How are popular open source projects documented?

How are popular open source projects documented?

This is a survey of the state of the art in developer documentation - how the most popular open source tools manage their documentation.

I'm currently updating the documentation of an open source tool, and I thought I'd start with surveying the prior art of how successful projects are doing documentation today.

I'm particularly interested in how these projects invite contributions, comments, bugs, and handle versioning and scaling down to mobile UIs.

I thought I'd write this up in case it's useful to others. Our projects are typically not this popular, so the tradeoffs the popular projects make sometimes won't be right for us. Their solutions might be too heavyweight. But they've certainly been successful at growing a developer audience, and probably hit a lot of the pitfalls and iterated a few times, so it's useful to see how they solve documentation.

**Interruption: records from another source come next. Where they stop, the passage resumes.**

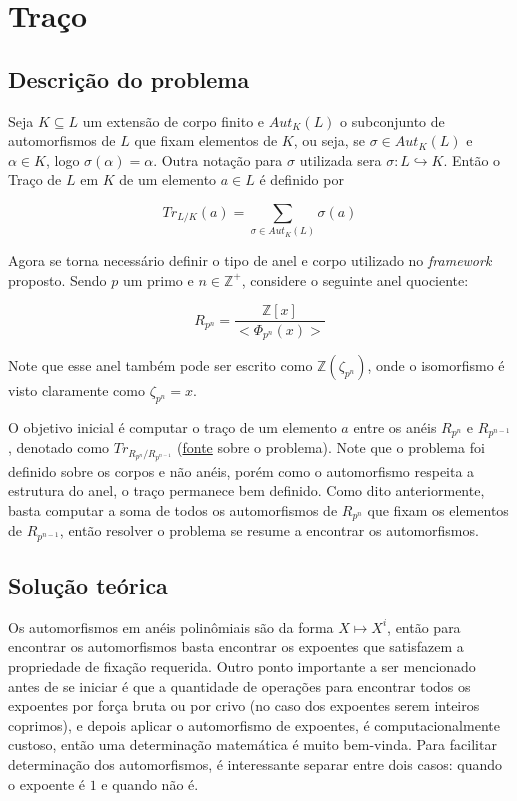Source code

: \section{Traço}

\subsection{Descrição do problema}

Seja $K \subseteq L $ um extensão de corpo finito e $Aut_K(L)$ o subconjunto de automorfismos
de $L$ que fixam elementos de $K$, ou seja, se $\sigma \in Aut_K(L)$ e $\alpha \in K$, logo $\sigma(\alpha) = \alpha$.
Outra notação para $\sigma$ utilizada sera $\sigma : L \hookrightarrow K$. Então o Traço de $L$ em $K$ de um elemento
$a \in L$ é definido por 

\begin{equation}
    Tr_{L/K}(a) = \sum_{\sigma \in Aut_K(L)} \sigma(a)  
\end{equation}

Agora se torna necessário definir o tipo de anel e corpo utilizado no \textit{framework} proposto.  
Sendo $p$ um primo e $n \in \mathbb{Z}^{+}$, considere o seguinte anel quociente:

\begin{equation}
    R_{p^n} = \frac{ \mathbb{Z}[x]}{<\Phi_{p^n}(x)>}
\end{equation}

Note que esse anel também pode ser escrito como $\mathbb{Z}(\zeta_{p^n})$, onde o isomorfismo é
visto claramente como $\zeta_{p^n} = x$.

O objetivo inicial é computar o traço de um elemento $a$ entre os anéis $R_{p^n}$ e $R_{p^{n-1}}$, denotado como $Tr_{R_{p^n}/R_{p^{n-1}}}$ (\href{https://dec41.user.srcf.net/h/II_M/galois_theory/4_2}{fonte} sobre o problema).
Note que o problema foi definido sobre os corpos e não anéis, porém como o automorfismo respeita a estrutura do anel, o traço permanece bem definido.
Como dito anteriormente, basta computar a soma de todos os automorfismos de $R_{p^n}$ que fixam os elementos de $R_{p^{n-1}}$, então resolver o problema se resume a encontrar os automorfismos.

\subsection{Solução teórica}
Os automorfismos em anéis polinômiais são da forma $X \mapsto X^i$, então para encontrar os automorfismos basta encontrar os expoentes que satisfazem a propriedade de fixação requerida. 
Outro ponto importante a ser mencionado antes de se iniciar é que a quantidade de operações 
para encontrar todos os expoentes por força bruta ou por crivo (no caso dos expoentes serem inteiros
 coprimos), e depois aplicar o automorfismo de expoentes, é computacionalmente custoso, então uma determinação matemática é muito bem-vinda. 
Para facilitar determinação dos automorfismos, é interessante separar entre dois casos: quando o expoente é $1$ e quando não é.

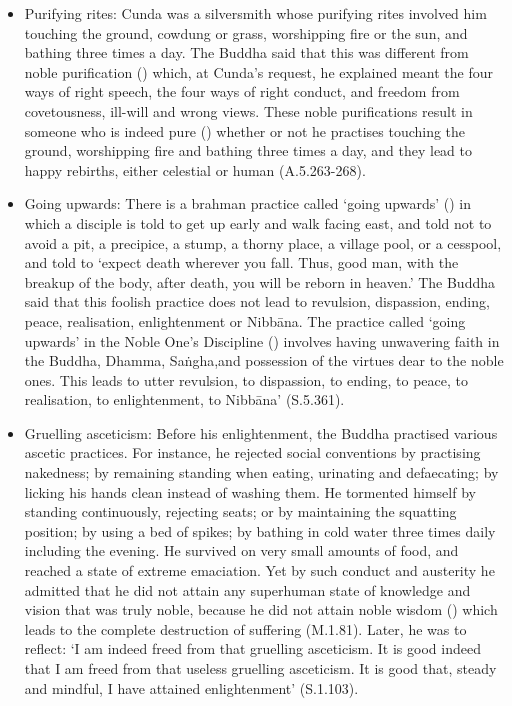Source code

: \begin{itemize}
\item Purifying rites: Cunda was a silversmith whose purifying rites involved him touching the ground, cowdung or grass, worshipping fire or the sun, and bathing three times a day. The Buddha said that this was different from noble purification () which, at Cunda's request, he explained meant the four ways of right speech, the four ways of right conduct, and freedom from covetousness, ill-will and wrong views. These noble purifications result in someone who is indeed pure () whether or not he practises touching the ground, worshipping fire and bathing three times a day, and they lead to happy rebirths, either celestial or human (A.5.263-268).
\item Going upwards: There is a brahman practice called `going upwards' () in which a disciple is told to get up early and walk facing east, and told not to avoid a pit, a precipice, a stump, a thorny place, a village pool, or a cesspool, and told to `expect death wherever you fall. Thus, good man, with the breakup of the body, after death, you will be reborn in heaven.' The Buddha said that this foolish practice does not lead to revulsion, dispassion, ending, peace, realisation, enlightenment or Nibbāna. The practice called `going upwards' in the Noble One's Discipline () involves having unwavering faith in the Buddha, Dhamma, Sa\.ngha,and possession of the virtues dear to the noble ones. This leads to utter revulsion, to dispassion, to ending, to peace, to realisation, to enlightenment, to Nibbāna' (S.5.361).
\item Gruelling asceticism: Before his enlightenment, the Buddha practised various ascetic practices. For instance, he rejected social conventions by practising nakedness; by remaining standing when eating, urinating and defaecating; by licking his hands clean instead of washing them. He tormented himself by standing continuously, rejecting seats; or by maintaining the squatting position; by using a bed of spikes; by bathing in cold water three times daily including the evening. He survived on very small amounts of food, and reached a state of extreme emaciation. Yet by such conduct and austerity he admitted that he did not attain any superhuman state of knowledge and vision that was truly noble, because he did not attain noble wisdom () which leads to the complete destruction of suffering (M.1.81). Later, he was to reflect: `I am indeed freed from that gruelling asceticism. It is good indeed that I am freed from that useless gruelling asceticism. It is good that, steady and mindful, I have attained enlightenment' (S.1.103).
\end{itemize}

We'll be investigating these projects' docs, somewhat arbitrarily chosen as the top most starred projects on GitHub:

  • TensorFlow
  • Visual Studio Code
  • Ansible
  • Vue.js
  • React
  • Angular
  • Keras
  • Flutter
  • Kubernetes
  • Home Assistant

This methodology misses important projects that aren't hosted on GitHub, e.g. Python's Docs, or the Linux Kernel's Docs, but the point of this is to take a quick sample, not be exhaustive/representative.

Finally, remember the technology used to build docs is perhaps the least important part of the docs: the words that are written, and the information hierarchy presented to the user, are far more important than whether the site generator uses Go or Ruby. That said, let's dive in!

TensorFlow

TensorFlow, Google's popular machine learning framework, has 145k stars on GitHub.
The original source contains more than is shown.